=== RECORDED DATA ===
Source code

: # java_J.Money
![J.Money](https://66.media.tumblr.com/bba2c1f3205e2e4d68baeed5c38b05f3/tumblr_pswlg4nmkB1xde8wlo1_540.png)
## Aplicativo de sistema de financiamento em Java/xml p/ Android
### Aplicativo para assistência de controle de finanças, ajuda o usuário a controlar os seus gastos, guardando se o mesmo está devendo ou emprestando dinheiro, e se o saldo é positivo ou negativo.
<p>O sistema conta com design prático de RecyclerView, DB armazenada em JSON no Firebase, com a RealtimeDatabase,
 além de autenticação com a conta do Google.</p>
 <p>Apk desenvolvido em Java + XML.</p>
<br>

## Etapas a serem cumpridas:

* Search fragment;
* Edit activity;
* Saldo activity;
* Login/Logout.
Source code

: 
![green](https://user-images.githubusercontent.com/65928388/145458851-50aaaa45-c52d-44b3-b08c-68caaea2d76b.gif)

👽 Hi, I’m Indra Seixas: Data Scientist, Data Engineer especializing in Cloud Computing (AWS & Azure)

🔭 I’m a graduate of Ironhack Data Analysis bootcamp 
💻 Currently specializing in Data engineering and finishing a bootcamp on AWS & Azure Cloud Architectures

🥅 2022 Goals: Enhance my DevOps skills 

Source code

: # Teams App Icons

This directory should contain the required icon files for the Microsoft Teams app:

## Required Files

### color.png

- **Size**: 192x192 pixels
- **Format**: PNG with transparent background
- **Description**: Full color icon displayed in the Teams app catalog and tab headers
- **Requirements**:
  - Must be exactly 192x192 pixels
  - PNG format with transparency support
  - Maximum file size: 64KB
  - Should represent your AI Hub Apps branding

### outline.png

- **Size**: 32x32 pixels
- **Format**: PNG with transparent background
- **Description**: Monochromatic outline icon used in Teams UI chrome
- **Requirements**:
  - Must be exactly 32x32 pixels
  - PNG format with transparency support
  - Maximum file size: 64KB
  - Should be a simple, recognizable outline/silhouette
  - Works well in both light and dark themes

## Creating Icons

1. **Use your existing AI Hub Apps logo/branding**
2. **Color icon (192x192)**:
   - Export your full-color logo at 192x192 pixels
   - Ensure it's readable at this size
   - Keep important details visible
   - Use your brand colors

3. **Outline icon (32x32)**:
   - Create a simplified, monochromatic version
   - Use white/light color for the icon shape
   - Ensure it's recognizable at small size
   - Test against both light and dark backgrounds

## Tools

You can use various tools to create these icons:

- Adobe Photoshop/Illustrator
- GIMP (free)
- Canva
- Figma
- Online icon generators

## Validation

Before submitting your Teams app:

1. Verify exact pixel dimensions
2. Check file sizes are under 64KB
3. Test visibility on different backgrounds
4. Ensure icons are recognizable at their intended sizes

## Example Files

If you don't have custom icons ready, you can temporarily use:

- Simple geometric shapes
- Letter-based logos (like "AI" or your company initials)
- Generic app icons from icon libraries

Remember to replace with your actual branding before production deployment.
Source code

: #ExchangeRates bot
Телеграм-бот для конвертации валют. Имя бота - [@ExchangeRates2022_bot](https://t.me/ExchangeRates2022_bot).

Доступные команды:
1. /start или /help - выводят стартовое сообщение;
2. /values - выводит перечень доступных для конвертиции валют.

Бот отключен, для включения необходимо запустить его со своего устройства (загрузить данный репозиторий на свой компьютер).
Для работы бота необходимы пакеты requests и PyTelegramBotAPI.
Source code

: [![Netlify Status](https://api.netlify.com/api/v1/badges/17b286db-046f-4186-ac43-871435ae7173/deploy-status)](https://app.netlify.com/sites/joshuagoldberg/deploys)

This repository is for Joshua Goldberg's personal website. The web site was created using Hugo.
===
◆ WHAT THE EXERCISE ASKS ◆
Repeat every record, exactly as written.

◆ RESULT ◆
Source code

: # java_J.Money
![J.Money](https://66.media.tumblr.com/bba2c1f3205e2e4d68baeed5c38b05f3/tumblr_pswlg4nmkB1xde8wlo1_540.png)
## Aplicativo de sistema de financiamento em Java/xml p/ Android
### Aplicativo para assistência de controle de finanças, ajuda o usuário a controlar os seus gastos, guardando se o mesmo está devendo ou emprestando dinheiro, e se o saldo é positivo ou negativo.
<p>O sistema conta com design prático de RecyclerView, DB armazenada em JSON no Firebase, com a RealtimeDatabase,
 além de autenticação com a conta do Google.</p>
 <p>Apk desenvolvido em Java + XML.</p>
<br>

## Etapas a serem cumpridas:

* Search fragment;
* Edit activity;
* Saldo activity;
* Login/Logout.
Source code

: 
![green](https://user-images.githubusercontent.com/65928388/145458851-50aaaa45-c52d-44b3-b08c-68caaea2d76b.gif)

👽 Hi, I’m Indra Seixas: Data Scientist, Data Engineer especializing in Cloud Computing (AWS & Azure)

🔭 I’m a graduate of Ironhack Data Analysis bootcamp 
💻 Currently specializing in Data engineering and finishing a bootcamp on AWS & Azure Cloud Architectures

🥅 2022 Goals: Enhance my DevOps skills 

Source code

: # Teams App Icons

This directory should contain the required icon files for the Microsoft Teams app:

## Required Files

### color.png

- **Size**: 192x192 pixels
- **Format**: PNG with transparent background
- **Description**: Full color icon displayed in the Teams app catalog and tab headers
- **Requirements**:
  - Must be exactly 192x192 pixels
  - PNG format with transparency support
  - Maximum file size: 64KB
  - Should represent your AI Hub Apps branding

### outline.png

- **Size**: 32x32 pixels
- **Format**: PNG with transparent background
- **Description**: Monochromatic outline icon used in Teams UI chrome
- **Requirements**:
  - Must be exactly 32x32 pixels
  - PNG format with transparency support
  - Maximum file size: 64KB
  - Should be a simple, recognizable outline/silhouette
  - Works well in both light and dark themes

## Creating Icons

1. **Use your existing AI Hub Apps logo/branding**
2. **Color icon (192x192)**:
   - Export your full-color logo at 192x192 pixels
   - Ensure it's readable at this size
   - Keep important details visible
   - Use your brand colors

3. **Outline icon (32x32)**:
   - Create a simplified, monochromatic version
   - Use white/light color for the icon shape
   - Ensure it's recognizable at small size
   - Test against both light and dark backgrounds

## Tools

You can use various tools to create these icons:

- Adobe Photoshop/Illustrator
- GIMP (free)
- Canva
- Figma
- Online icon generators

## Validation

Before submitting your Teams app:

1. Verify exact pixel dimensions
2. Check file sizes are under 64KB
3. Test visibility on different backgrounds
4. Ensure icons are recognizable at their intended sizes

## Example Files

If you don't have custom icons ready, you can temporarily use:

- Simple geometric shapes
- Letter-based logos (like "AI" or your company initials)
- Generic app icons from icon libraries

Remember to replace with your actual branding before production deployment.
Source code

: #ExchangeRates bot
Телеграм-бот для конвертации валют. Имя бота - [@ExchangeRates2022_bot](https://t.me/ExchangeRates2022_bot).

Доступные команды:
1. /start или /help - выводят стартовое сообщение;
2. /values - выводит перечень доступных для конвертиции валют.

Бот отключен, для включения необходимо запустить его со своего устройства (загрузить данный репозиторий на свой компьютер).
Для работы бота необходимы пакеты requests и PyTelegramBotAPI.
Source code

: [![Netlify Status](https://api.netlify.com/api/v1/badges/17b286db-046f-4186-ac43-871435ae7173/deploy-status)](https://app.netlify.com/sites/joshuagoldberg/deploys)

This repository is for Joshua Goldberg's personal website. The web site was created using Hugo.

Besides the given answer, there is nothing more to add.